Impurity states in Mo1−xMxSe2 compounds doped with group VB elements and their electronic and thermal transport properties

Abstract

The impurity states introduced by substitutional doping of Mo_1−xM_xSe₂ with group VB (M = V, Nb and Ta), and their effect on the thermoelectric properties were systematically investigated via DFT calculations and experiments. We find that lightly doped Mo_1−xM_xSe₂ (x = 0.01) exhibits a hopping conduction at low temperatures owing to the discrete impurity states near the valence band maximum (VBM) of the host.

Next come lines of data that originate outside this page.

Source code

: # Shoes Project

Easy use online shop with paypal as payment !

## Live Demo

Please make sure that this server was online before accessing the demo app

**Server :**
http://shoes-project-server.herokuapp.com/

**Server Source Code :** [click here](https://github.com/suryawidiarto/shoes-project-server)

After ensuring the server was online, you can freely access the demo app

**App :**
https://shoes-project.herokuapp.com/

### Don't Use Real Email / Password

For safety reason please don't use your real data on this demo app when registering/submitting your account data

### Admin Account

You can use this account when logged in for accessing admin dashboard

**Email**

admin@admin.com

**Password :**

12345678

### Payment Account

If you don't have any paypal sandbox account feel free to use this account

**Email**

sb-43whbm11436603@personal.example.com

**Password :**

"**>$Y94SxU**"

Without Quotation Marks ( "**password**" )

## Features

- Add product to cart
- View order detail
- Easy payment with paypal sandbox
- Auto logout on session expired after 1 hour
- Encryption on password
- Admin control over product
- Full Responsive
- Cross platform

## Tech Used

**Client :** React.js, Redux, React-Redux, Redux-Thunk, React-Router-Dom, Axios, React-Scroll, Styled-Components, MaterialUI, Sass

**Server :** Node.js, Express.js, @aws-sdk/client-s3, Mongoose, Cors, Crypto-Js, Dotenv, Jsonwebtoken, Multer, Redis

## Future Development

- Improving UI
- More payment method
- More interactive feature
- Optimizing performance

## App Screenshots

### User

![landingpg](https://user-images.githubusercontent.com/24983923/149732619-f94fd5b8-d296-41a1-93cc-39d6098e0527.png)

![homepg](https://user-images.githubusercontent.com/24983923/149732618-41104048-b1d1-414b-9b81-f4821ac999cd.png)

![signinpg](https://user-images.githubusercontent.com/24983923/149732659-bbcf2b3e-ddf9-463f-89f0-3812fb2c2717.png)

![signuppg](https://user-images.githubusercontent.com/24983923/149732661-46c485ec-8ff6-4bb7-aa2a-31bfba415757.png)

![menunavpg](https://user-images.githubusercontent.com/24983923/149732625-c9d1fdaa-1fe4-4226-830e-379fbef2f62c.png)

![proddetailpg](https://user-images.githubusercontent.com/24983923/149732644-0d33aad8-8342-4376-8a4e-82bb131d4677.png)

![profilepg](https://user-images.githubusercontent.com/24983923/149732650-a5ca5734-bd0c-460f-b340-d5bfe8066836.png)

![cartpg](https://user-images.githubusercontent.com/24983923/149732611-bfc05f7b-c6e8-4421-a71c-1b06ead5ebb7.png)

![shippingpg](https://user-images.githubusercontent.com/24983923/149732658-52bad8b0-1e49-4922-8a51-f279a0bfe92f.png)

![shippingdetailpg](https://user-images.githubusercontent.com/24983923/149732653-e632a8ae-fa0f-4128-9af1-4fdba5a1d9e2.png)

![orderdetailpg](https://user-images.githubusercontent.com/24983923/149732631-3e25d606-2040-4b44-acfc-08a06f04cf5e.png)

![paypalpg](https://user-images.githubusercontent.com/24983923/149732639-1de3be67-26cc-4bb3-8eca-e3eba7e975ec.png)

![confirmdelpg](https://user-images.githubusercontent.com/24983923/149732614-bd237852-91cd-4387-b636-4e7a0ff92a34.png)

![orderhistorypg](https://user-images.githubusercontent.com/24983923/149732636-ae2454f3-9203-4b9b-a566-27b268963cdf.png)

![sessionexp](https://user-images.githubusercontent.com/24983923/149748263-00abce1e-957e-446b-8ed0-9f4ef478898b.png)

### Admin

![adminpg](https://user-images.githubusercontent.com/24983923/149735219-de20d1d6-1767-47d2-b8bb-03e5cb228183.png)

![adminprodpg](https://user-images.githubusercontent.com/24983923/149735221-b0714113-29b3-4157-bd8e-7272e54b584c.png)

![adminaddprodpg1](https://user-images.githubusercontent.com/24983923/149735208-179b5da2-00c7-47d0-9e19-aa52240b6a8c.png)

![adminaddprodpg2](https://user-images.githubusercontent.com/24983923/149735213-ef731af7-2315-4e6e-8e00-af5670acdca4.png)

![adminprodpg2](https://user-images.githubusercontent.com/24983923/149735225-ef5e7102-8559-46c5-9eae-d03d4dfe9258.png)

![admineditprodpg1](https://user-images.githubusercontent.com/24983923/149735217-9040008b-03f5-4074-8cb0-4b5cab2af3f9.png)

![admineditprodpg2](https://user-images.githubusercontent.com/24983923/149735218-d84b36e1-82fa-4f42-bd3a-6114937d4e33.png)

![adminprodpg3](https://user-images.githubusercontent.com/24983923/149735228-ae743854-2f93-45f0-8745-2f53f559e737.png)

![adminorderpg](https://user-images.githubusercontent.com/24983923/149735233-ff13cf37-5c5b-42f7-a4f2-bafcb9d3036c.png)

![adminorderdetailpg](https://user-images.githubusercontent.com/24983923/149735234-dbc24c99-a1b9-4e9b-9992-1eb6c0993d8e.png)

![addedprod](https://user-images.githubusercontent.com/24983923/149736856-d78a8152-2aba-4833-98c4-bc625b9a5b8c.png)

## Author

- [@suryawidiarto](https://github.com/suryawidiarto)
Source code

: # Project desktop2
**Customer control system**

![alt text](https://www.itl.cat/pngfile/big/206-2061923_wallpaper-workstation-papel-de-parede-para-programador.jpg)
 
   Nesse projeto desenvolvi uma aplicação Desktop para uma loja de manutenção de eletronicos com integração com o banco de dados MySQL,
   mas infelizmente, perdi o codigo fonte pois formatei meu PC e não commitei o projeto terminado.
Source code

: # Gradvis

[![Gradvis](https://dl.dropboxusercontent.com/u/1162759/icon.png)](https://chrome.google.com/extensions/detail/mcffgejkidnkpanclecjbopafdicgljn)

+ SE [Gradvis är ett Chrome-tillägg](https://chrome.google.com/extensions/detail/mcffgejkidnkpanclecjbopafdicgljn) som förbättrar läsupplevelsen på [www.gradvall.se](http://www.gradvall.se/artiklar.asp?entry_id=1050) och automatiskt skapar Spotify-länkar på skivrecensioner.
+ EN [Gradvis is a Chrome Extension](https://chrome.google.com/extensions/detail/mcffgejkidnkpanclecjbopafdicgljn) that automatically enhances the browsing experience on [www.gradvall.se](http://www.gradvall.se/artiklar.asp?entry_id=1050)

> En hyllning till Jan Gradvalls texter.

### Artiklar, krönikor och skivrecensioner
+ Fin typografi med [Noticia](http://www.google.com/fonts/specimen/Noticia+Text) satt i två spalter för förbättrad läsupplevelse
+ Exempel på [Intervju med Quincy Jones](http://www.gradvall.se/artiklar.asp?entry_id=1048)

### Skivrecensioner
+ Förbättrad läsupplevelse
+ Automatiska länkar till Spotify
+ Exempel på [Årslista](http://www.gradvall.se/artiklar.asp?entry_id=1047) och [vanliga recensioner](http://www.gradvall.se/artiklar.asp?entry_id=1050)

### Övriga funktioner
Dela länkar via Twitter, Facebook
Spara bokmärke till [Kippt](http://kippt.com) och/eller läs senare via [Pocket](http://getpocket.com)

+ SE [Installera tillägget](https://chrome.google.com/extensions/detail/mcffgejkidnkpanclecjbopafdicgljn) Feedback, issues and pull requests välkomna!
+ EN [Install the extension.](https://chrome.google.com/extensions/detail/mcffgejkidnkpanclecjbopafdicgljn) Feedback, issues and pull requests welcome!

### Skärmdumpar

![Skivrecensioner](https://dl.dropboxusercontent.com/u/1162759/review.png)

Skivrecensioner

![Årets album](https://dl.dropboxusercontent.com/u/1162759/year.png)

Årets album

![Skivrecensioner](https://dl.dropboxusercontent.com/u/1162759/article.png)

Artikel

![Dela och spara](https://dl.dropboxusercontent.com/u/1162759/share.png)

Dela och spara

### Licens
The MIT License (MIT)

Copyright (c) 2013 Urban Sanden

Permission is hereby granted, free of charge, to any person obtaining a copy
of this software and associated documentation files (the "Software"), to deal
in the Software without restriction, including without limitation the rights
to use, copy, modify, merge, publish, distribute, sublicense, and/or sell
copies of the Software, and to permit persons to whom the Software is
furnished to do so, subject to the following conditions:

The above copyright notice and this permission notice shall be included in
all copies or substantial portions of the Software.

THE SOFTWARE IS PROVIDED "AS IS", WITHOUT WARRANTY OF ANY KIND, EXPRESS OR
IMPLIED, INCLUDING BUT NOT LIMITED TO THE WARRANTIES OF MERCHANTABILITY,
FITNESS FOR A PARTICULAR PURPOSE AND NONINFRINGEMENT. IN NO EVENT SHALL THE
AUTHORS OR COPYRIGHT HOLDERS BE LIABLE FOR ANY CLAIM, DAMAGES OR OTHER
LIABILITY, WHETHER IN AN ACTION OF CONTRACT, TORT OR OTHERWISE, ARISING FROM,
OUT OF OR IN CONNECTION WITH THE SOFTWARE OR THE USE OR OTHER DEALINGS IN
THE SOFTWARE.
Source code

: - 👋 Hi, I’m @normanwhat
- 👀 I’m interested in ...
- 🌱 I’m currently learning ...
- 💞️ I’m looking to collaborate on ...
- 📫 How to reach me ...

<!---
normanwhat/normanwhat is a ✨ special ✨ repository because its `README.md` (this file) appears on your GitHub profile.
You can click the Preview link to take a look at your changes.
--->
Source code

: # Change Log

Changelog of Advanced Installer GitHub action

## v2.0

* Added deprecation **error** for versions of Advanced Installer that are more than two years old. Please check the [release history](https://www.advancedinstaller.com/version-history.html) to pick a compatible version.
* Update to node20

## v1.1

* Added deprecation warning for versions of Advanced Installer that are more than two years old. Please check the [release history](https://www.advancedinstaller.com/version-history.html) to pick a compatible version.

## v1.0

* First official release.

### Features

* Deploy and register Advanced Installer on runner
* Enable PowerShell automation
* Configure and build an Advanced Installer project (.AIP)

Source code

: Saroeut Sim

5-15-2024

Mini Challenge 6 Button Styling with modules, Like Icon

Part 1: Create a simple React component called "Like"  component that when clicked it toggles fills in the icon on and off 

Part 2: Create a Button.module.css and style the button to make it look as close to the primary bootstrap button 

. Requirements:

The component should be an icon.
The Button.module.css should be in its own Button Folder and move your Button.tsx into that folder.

Increasing the doping level gives rise to an impurity band near the VBM of Mo_1−xM_xSe₂, leading to the metallic characteristics. And, the impurity states increase the carrier effective mass due to the coincidence in energy of the topmost bands at Γ and K. Moreover, the substitution of Mo by M dramatically reduces the lattice thermal conductivity (κ_L) of Mo_1−xM_xSe₂. As a result of the significantly improved electronic properties and reduced κ_L, M-doped Mo_1−xM_xSe₂ samples exhibit remarkable enhancements in thermoelectric figure of merit ZT. The Ta-doped Mo_0.95Ta_0.05Se₂ (x = 0.05) sample possesses the ZT_max of 0.12 and 0.14 measured perpendicular and parallel to the pressing direction, respectively. This work provides some insights towards understanding the effect of the impurity states on the thermoelectric properties of MoSe₂ and other transition metal dichalcogenides (TMDs).